Your instructions: Copy exactly the stretch of data below from the line with "## **Multiple Access**" through the line with "#### CSMA/CA", including both of those lines.

[Stored data]
______

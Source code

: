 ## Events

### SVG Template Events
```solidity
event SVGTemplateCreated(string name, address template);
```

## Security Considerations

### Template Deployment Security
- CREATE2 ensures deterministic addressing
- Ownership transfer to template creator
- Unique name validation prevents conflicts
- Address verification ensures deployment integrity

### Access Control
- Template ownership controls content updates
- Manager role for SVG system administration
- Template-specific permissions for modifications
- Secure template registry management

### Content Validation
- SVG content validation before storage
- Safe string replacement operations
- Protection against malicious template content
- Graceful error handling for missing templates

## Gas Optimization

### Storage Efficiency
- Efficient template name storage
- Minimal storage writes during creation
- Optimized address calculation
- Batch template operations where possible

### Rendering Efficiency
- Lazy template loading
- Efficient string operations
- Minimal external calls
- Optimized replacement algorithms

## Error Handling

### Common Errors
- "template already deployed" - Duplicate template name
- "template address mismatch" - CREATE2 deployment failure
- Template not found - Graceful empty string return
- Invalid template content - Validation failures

______

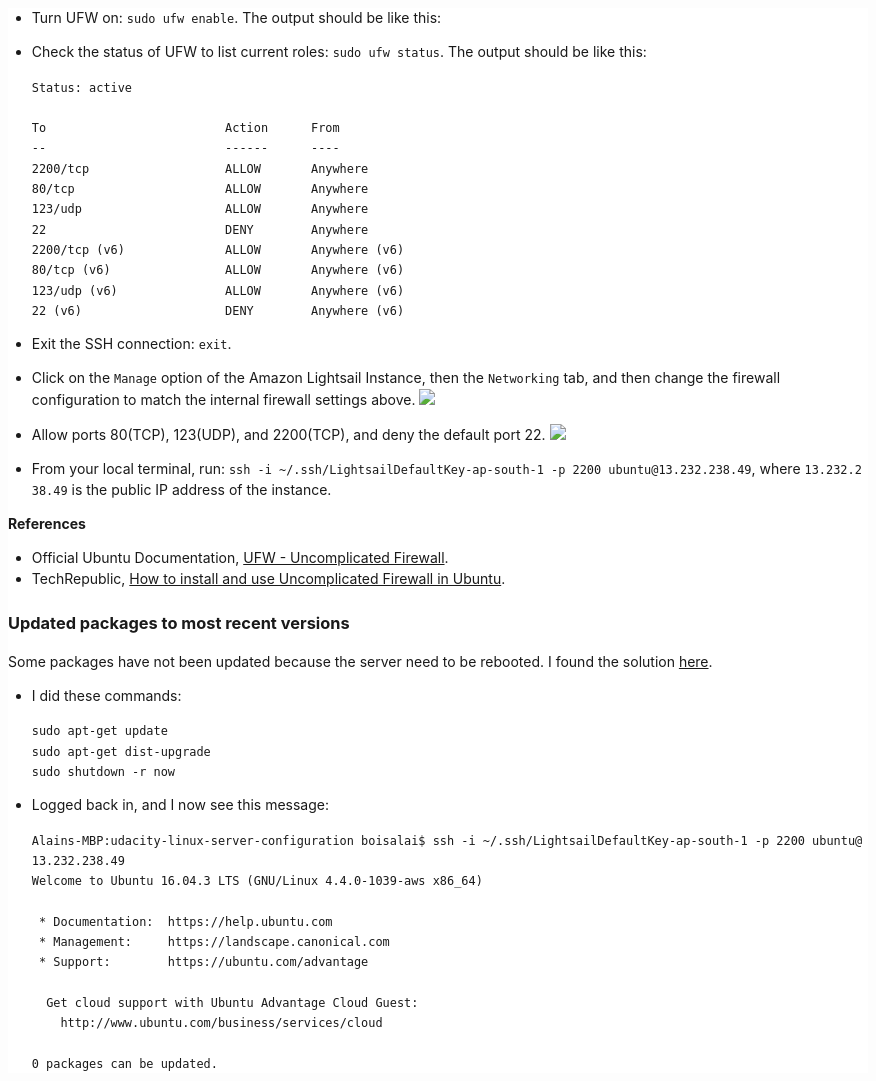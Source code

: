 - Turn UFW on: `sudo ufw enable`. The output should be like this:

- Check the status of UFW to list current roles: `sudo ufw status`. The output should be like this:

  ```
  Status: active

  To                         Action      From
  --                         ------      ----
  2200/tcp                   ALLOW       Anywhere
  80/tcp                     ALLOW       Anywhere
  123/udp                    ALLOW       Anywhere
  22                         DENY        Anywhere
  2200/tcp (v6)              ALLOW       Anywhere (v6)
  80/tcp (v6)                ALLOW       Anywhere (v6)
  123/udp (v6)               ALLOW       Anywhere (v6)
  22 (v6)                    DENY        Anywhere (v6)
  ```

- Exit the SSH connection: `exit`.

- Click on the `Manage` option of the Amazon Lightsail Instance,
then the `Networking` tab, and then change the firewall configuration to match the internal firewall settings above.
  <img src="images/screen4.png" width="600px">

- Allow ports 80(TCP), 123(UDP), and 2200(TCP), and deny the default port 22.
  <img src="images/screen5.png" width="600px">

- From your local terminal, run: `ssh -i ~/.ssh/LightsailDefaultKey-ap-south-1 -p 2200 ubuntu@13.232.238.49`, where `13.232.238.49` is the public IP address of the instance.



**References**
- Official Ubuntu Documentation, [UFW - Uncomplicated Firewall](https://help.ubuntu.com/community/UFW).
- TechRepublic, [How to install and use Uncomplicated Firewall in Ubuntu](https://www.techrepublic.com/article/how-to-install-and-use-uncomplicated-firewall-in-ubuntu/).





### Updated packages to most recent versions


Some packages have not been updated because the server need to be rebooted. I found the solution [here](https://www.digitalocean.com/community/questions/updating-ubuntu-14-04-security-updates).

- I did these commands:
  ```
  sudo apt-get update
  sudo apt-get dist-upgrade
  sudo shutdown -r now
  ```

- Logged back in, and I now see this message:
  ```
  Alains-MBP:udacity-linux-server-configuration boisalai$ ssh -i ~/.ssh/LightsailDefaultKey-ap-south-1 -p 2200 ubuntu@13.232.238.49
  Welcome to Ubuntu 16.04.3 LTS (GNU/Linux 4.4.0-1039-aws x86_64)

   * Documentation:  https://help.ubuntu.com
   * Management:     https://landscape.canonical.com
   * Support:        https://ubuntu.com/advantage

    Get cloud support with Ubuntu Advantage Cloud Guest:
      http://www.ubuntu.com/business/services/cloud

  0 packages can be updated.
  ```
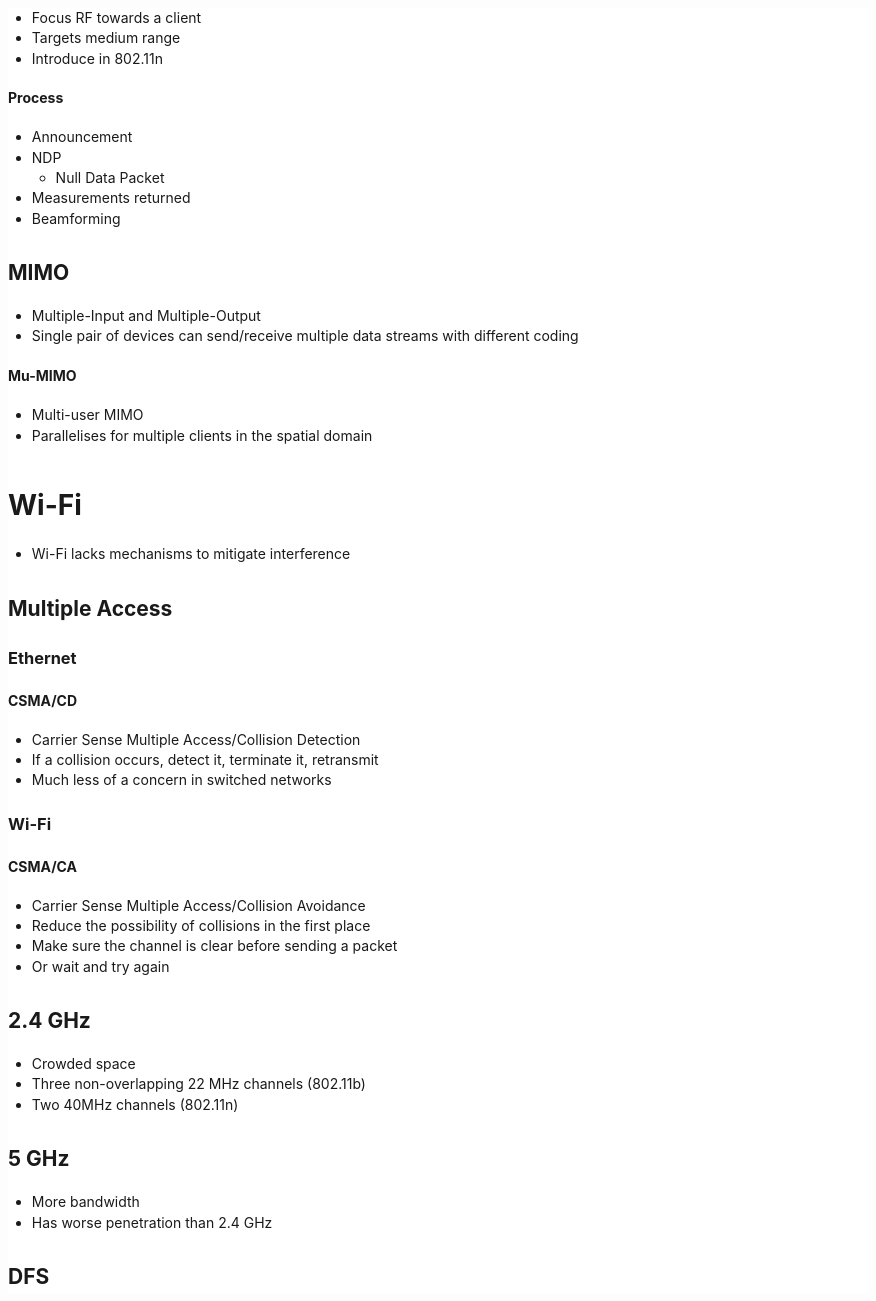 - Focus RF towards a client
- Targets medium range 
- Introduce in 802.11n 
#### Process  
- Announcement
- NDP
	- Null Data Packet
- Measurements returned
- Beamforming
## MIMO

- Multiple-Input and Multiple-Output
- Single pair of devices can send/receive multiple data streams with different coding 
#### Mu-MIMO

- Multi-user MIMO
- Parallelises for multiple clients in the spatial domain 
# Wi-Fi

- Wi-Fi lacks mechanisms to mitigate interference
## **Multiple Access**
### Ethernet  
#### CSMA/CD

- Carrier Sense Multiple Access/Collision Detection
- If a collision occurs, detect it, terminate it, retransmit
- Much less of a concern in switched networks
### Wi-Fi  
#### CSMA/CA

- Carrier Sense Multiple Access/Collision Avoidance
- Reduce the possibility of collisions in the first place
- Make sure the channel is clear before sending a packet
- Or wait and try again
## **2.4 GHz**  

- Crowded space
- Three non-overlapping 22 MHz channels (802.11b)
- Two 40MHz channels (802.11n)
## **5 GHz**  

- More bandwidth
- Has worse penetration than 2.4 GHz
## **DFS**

______

Your response:
## **Multiple Access**
### Ethernet  
#### CSMA/CD

- Carrier Sense Multiple Access/Collision Detection
- If a collision occurs, detect it, terminate it, retransmit
- Much less of a concern in switched networks
### Wi-Fi  
#### CSMA/CA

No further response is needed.